Student Feedback on Flipped Teaching

By Daniel Johnston

Updated May 28, 2026

Flipped teaching is often sold as a simple swap: content before class, active learning during class. Lucas Gren's study at Chalmers University of Technology shows why the reality is more complicated. The approach can improve outcomes, but the effects on student feedback and performance may take time to appear.

The study compared a traditional version of an empirical software engineering course with later flipped versions. It looked at both exam performance and student evaluations, which makes it useful for institutions trying to judge whether a teaching redesign is actually working.

What the study shows

In the traditional model, students attended PowerPoint-led lectures and used online materials such as slides, textbooks and research articles. In the flipped model, students reviewed short video lectures and other resources before class, completed quizzes, and then used class time for discussion, problem solving, worked examples and group design tasks.

That design changed the role of contact time. Instead of hearing the main explanation for the first time, students used class to test understanding and apply ideas. This is the main educational promise of the flipped classroom.

The performance results were not immediate. In the first year after the flip, exam results did not show a clear improvement. In later years, the improvement became significant. That delay matters. A new teaching model may need time for staff to learn the format, students to understand expectations and materials to be refined.

Student feedback was also positive but not clean-cut. The 2016 responses were notably favourable, and responses from 2015 to 2017 suggested a preference for the flipped approach. However, response rates were low and inconsistent: 50% in 2014, 45% in 2015, 26% in 2016 and 36% in 2017. Teaching staff also changed across the years. Gren therefore avoids claiming a clear effect on student perception.

That caution is the most useful part of the paper. The flipped model may improve attainment, but satisfaction data needs careful interpretation.

What universities can do with this

Do not judge a flipped redesign after one run. Review it across several cohorts, especially if staff are still learning how to facilitate active sessions. Early implementation may be uneven even when the underlying model is sound.

Staff support is essential. Flipped teaching asks lecturers to curate or create pre-class materials, design quizzes, facilitate discussion and respond flexibly in class. That is a different skill set from delivering a conventional lecture.

Preparation expectations need to be explicit. Students should know what to do before class, how long it should take and how the preparation will be used. If they arrive unprepared, the live session can collapse into reteaching.

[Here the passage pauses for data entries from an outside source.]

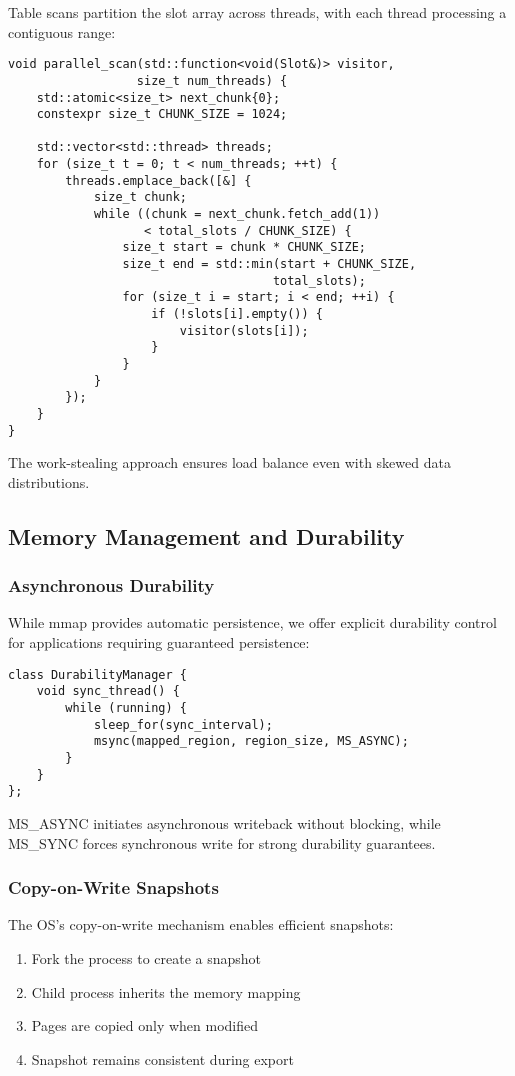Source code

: \documentclass[10pt,conference]{IEEEtran}
\begin{document}
Table scans partition the slot array across threads, with each thread processing a contiguous range:

\begin{lstlisting}[caption={Parallel scan with work stealing},label={lst:parallel-scan}]
void parallel_scan(std::function<void(Slot&)> visitor,
                  size_t num_threads) {
    std::atomic<size_t> next_chunk{0};
    constexpr size_t CHUNK_SIZE = 1024;
    
    std::vector<std::thread> threads;
    for (size_t t = 0; t < num_threads; ++t) {
        threads.emplace_back([&] {
            size_t chunk;
            while ((chunk = next_chunk.fetch_add(1)) 
                   < total_slots / CHUNK_SIZE) {
                size_t start = chunk * CHUNK_SIZE;
                size_t end = std::min(start + CHUNK_SIZE,
                                     total_slots);
                for (size_t i = start; i < end; ++i) {
                    if (!slots[i].empty()) {
                        visitor(slots[i]);
                    }
                }
            }
        });
    }
}
\end{lstlisting}

The work-stealing approach ensures load balance even with skewed data distributions.

\subsection{Memory Management and Durability}

\subsubsection{Asynchronous Durability}
While mmap provides automatic persistence, we offer explicit durability control for applications requiring guaranteed persistence:

\begin{lstlisting}[caption={Durability manager implementation},label={lst:durability}]
class DurabilityManager {
    void sync_thread() {
        while (running) {
            sleep_for(sync_interval);
            msync(mapped_region, region_size, MS_ASYNC);
        }
    }
};
\end{lstlisting}

MS\_ASYNC initiates asynchronous writeback without blocking, while MS\_SYNC forces synchronous write for strong durability guarantees.

\subsubsection{Copy-on-Write Snapshots}
The OS's copy-on-write mechanism enables efficient snapshots:
\begin{enumerate}
\item Fork the process to create a snapshot
\item Child process inherits the memory mapping
\item Pages are copied only when modified
\item Snapshot remains consistent during export
\end{enumerate}
\end{document}
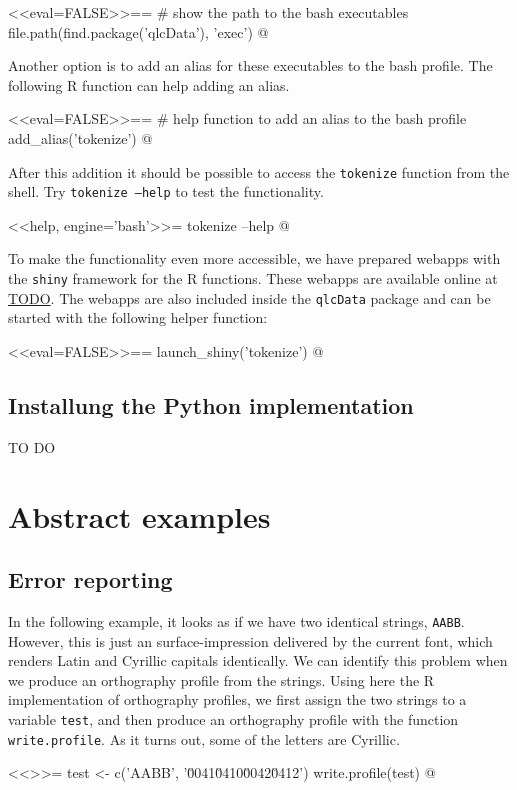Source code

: <<eval=FALSE>>==
# show the path to the bash executables
file.path(find.package('qlcData'), 'exec')
@

\noindent Another option is to add an alias for these executables to the bash
profile. The following R function can help adding an alias. 

<<eval=FALSE>>==
# help function to add an alias to the bash profile
add_alias('tokenize')
@

After this addition
it should be possible to access the \texttt{tokenize} function from the shell.
Try \texttt{tokenize --help} to test the functionality.

<<help, engine='bash'>>=
tokenize --help
@

To make the functionality even more accessible, we have prepared webapps with 
the \texttt{shiny} framework for the R functions. These webapps are available 
online at \url{TODO}. The webapps are also included inside the \texttt{qlcData} 
package and can be started with the following helper function:

<<eval=FALSE>>==
launch_shiny('tokenize')
@

\subsection*{Installung the Python implementation}

TO DO

\section{Abstract examples}

\subsection*{Error reporting}

In the following example, it looks as if we have two identical strings,
\texttt{AABB}. However, this is just an surface-impression delivered by the
current font, which renders Latin and Cyrillic capitals identically. We can
identify this problem when we produce an orthography profile from the strings.
Using here the R implementation of orthography profiles, we first assign the two
strings to a variable \texttt{test}, and then produce an orthography profile
with the function \texttt{write.profile}. As it turns out, some of the letters 
are Cyrillic.

<<>>=
test <- c('AABB', '\u0041\u0410\u0042\u0412')
write.profile(test)
@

Student voice data should be read alongside response rates and cohort context. Low response rates can make feedback look clearer than it is. Open-text comments are still valuable, but they should be interpreted with participation data and assessment outcomes.

Limits of the evidence

This is one course in one institution, with changing staff and small cohorts. The study does not prove that flipping will improve every course. It does show that flipped teaching needs sustained implementation, staff training and careful evaluation before strong claims are made.

FAQ

Q: Why might exam gains take time to appear?

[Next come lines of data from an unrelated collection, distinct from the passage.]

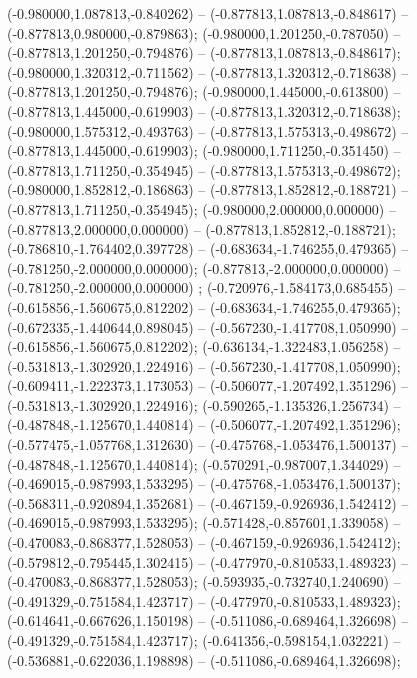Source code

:  (-0.980000,1.087813,-0.840262) -- (-0.877813,1.087813,-0.848617) -- (-0.877813,0.980000,-0.879863);
 (-0.980000,1.201250,-0.787050) -- (-0.877813,1.201250,-0.794876) -- (-0.877813,1.087813,-0.848617);
 (-0.980000,1.320312,-0.711562) -- (-0.877813,1.320312,-0.718638) -- (-0.877813,1.201250,-0.794876);
 (-0.980000,1.445000,-0.613800) -- (-0.877813,1.445000,-0.619903) -- (-0.877813,1.320312,-0.718638);
 (-0.980000,1.575312,-0.493763) -- (-0.877813,1.575313,-0.498672) -- (-0.877813,1.445000,-0.619903);
 (-0.980000,1.711250,-0.351450) -- (-0.877813,1.711250,-0.354945) -- (-0.877813,1.575313,-0.498672);
 (-0.980000,1.852812,-0.186863) -- (-0.877813,1.852812,-0.188721) -- (-0.877813,1.711250,-0.354945);
 (-0.980000,2.000000,0.000000) -- (-0.877813,2.000000,0.000000) -- (-0.877813,1.852812,-0.188721);
 (-0.786810,-1.764402,0.397728) -- (-0.683634,-1.746255,0.479365) -- (-0.781250,-2.000000,0.000000);
 (-0.877813,-2.000000,0.000000) -- (-0.781250,-2.000000,0.000000) ;
 (-0.720976,-1.584173,0.685455) -- (-0.615856,-1.560675,0.812202) -- (-0.683634,-1.746255,0.479365);
 (-0.672335,-1.440644,0.898045) -- (-0.567230,-1.417708,1.050990) -- (-0.615856,-1.560675,0.812202);
 (-0.636134,-1.322483,1.056258) -- (-0.531813,-1.302920,1.224916) -- (-0.567230,-1.417708,1.050990);
 (-0.609411,-1.222373,1.173053) -- (-0.506077,-1.207492,1.351296) -- (-0.531813,-1.302920,1.224916);
 (-0.590265,-1.135326,1.256734) -- (-0.487848,-1.125670,1.440814) -- (-0.506077,-1.207492,1.351296);
 (-0.577475,-1.057768,1.312630) -- (-0.475768,-1.053476,1.500137) -- (-0.487848,-1.125670,1.440814);
 (-0.570291,-0.987007,1.344029) -- (-0.469015,-0.987993,1.533295) -- (-0.475768,-1.053476,1.500137);
 (-0.568311,-0.920894,1.352681) -- (-0.467159,-0.926936,1.542412) -- (-0.469015,-0.987993,1.533295);
 (-0.571428,-0.857601,1.339058) -- (-0.470083,-0.868377,1.528053) -- (-0.467159,-0.926936,1.542412);
 (-0.579812,-0.795445,1.302415) -- (-0.477970,-0.810533,1.489323) -- (-0.470083,-0.868377,1.528053);
 (-0.593935,-0.732740,1.240690) -- (-0.491329,-0.751584,1.423717) -- (-0.477970,-0.810533,1.489323);
 (-0.614641,-0.667626,1.150198) -- (-0.511086,-0.689464,1.326698) -- (-0.491329,-0.751584,1.423717);
 (-0.641356,-0.598154,1.032221) -- (-0.536881,-0.622036,1.198898) -- (-0.511086,-0.689464,1.326698);
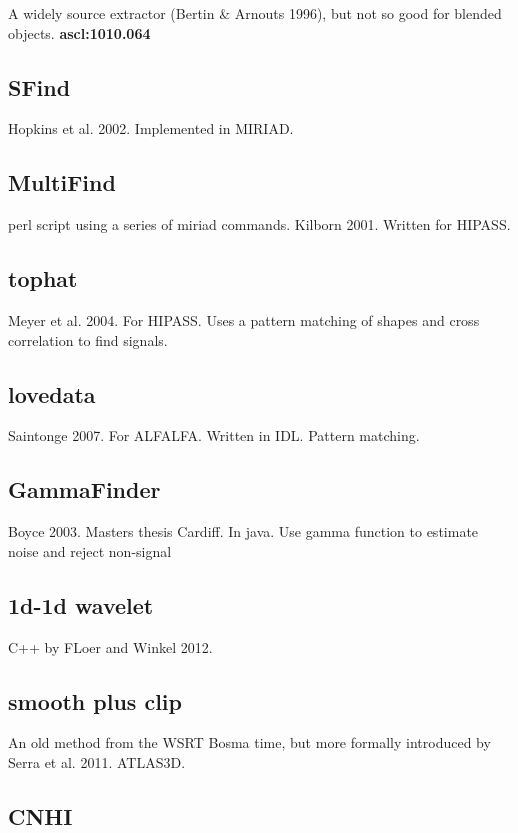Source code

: \documentclass[preprint]{aastex} %
\begin{document}
A widely source extractor (Bertin \& Arnouts 1996), but not so good for blended objects.
{\bf ascl:1010.064}

\subsection{SFind}

Hopkins et al. 2002.   Implemented in MIRIAD.

\subsection{MultiFind}

perl script using a series of miriad commands. Kilborn 2001. Written for HIPASS.

\subsection{tophat}

Meyer et al. 2004. For HIPASS. Uses a pattern matching of shapes and cross correlation
to find signals.

\subsection{lovedata}

Saintonge 2007. For ALFALFA. Written in IDL. Pattern matching.


\subsection{GammaFinder}

Boyce 2003. Masters thesis Cardiff.  In java. Use gamma function to estimate
noise and reject non-signal

\subsection{1d-1d wavelet}

C++ by FLoer and Winkel 2012.

\subsection{smooth plus clip}

An old method from the WSRT Bosma time, but more formally
introduced by Serra et al. 2011. ATLAS3D.

\subsection{CNHI}
\end{document}
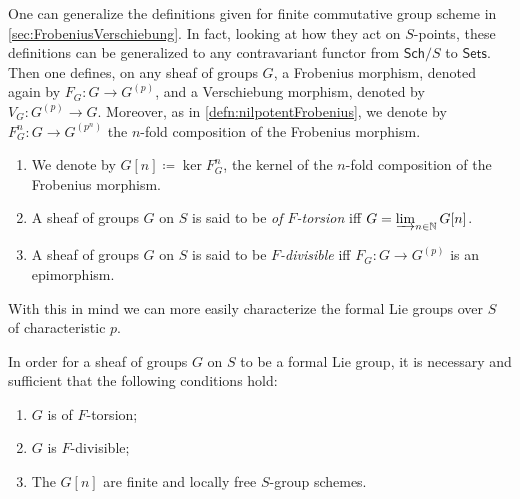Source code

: \begin{rem}
One can generalize the definitions given for finite commutative group scheme
in \cref{sec:FrobeniusVerschiebung}.
In fact, looking at how they act on $S$-points, these
definitions can be generalized to any contravariant functor
from $\mathsf{Sch}/S$ to $\mathsf{Sets}$.
Then one defines, on any sheaf of groups $G$, a Frobenius morphism,
denoted again by $F_G\colon G \to G^{(p)}$, 
and a Verschiebung morphism, denoted by $V_G \colon G^{(p)} \to G$.
Moreover, as in \cref{defn:nilpotentFrobenius}, we denote by
$F^n_G\colon G \to G^{(p^n)}$ the $n$-fold composition
of the Frobenius morphism.
\end{rem}


\begin{defn}[]\leavevmode\vspace{-.2\baselineskip}
\begin{enumerate}
\item We denote by $G[n] \coloneqq \ker F^n_G$, the kernel of the $n$-fold composition
	of the Frobenius morphism.

\item A sheaf of groups $G$ on $S$ is said to be {\em of $F$-torsion} iff
	$G = \varinjlim_{n \in \mathbb{N}} G[n]$.

\item A sheaf of groups $G$ on $S$ is said to be {\em $F$-divisible} iff
	$F_G\colon G \to G^{(p)}$ is an epimorphism.
\end{enumerate}
\end{defn}


\noindent
With this in mind we can more easily characterize the formal Lie groups over
$S$ of characteristic $p$.
\begin{thm}\label{thm:MessingCharactLieGroup}
	In order for a sheaf of groups $G$ on $S$ to be a formal Lie group,
	it is necessary and sufficient that the following conditions hold:
\begin{enumerate}
	\item $G$ is of $F$-torsion;
	\item $G$ is $F$-divisible;
	\item The $G[n]$ are finite and locally free $S$-group schemes.
\end{enumerate}
\end{thm}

A: Staff need time to refine materials and facilitation, while students need time to understand how preparation connects to class activity.

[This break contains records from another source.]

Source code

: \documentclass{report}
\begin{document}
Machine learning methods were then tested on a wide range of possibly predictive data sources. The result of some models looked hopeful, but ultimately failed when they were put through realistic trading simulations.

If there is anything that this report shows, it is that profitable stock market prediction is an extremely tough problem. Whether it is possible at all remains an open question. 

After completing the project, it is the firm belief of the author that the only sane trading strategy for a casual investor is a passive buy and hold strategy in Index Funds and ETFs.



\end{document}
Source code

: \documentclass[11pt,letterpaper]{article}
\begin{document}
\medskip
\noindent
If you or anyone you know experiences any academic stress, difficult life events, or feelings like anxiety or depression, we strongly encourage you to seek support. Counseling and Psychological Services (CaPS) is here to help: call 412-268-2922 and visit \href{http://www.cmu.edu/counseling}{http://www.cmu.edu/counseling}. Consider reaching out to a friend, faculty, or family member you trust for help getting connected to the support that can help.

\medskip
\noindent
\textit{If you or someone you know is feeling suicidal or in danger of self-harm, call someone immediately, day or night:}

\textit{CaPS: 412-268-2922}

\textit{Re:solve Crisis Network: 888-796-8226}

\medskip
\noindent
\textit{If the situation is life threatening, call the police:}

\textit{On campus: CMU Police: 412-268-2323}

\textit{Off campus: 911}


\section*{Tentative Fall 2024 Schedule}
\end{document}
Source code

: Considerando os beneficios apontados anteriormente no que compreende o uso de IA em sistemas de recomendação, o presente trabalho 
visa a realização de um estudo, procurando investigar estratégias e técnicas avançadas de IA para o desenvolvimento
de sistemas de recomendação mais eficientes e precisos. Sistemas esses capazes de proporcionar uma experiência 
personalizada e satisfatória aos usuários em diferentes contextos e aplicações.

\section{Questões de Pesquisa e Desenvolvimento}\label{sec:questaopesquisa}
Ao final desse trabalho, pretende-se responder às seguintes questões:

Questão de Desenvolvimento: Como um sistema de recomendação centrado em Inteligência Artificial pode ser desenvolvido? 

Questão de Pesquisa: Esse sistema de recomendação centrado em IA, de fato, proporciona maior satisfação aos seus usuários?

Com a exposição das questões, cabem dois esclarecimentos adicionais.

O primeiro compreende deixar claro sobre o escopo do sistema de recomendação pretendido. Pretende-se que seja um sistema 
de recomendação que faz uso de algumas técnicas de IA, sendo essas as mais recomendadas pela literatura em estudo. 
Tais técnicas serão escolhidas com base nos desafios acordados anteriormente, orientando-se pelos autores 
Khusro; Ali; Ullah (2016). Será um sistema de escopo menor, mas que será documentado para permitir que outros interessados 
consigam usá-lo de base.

Q: Should student satisfaction rise immediately?

A: Not necessarily. Some students may initially find flipped teaching more demanding. Feedback should be reviewed over time and alongside response rates.

Q: What is the main risk in flipped teaching?

A: Poor connection between pre-class work and live sessions. If preparation is not used in class, students will stop doing it.

References

[Source Paper] L. Gren, "A Flipped Classroom Approach to Teaching Empirical Software Engineering," in IEEE Transactions on Education, vol. 63, no. 3, pp. 155-163, Aug. 2020.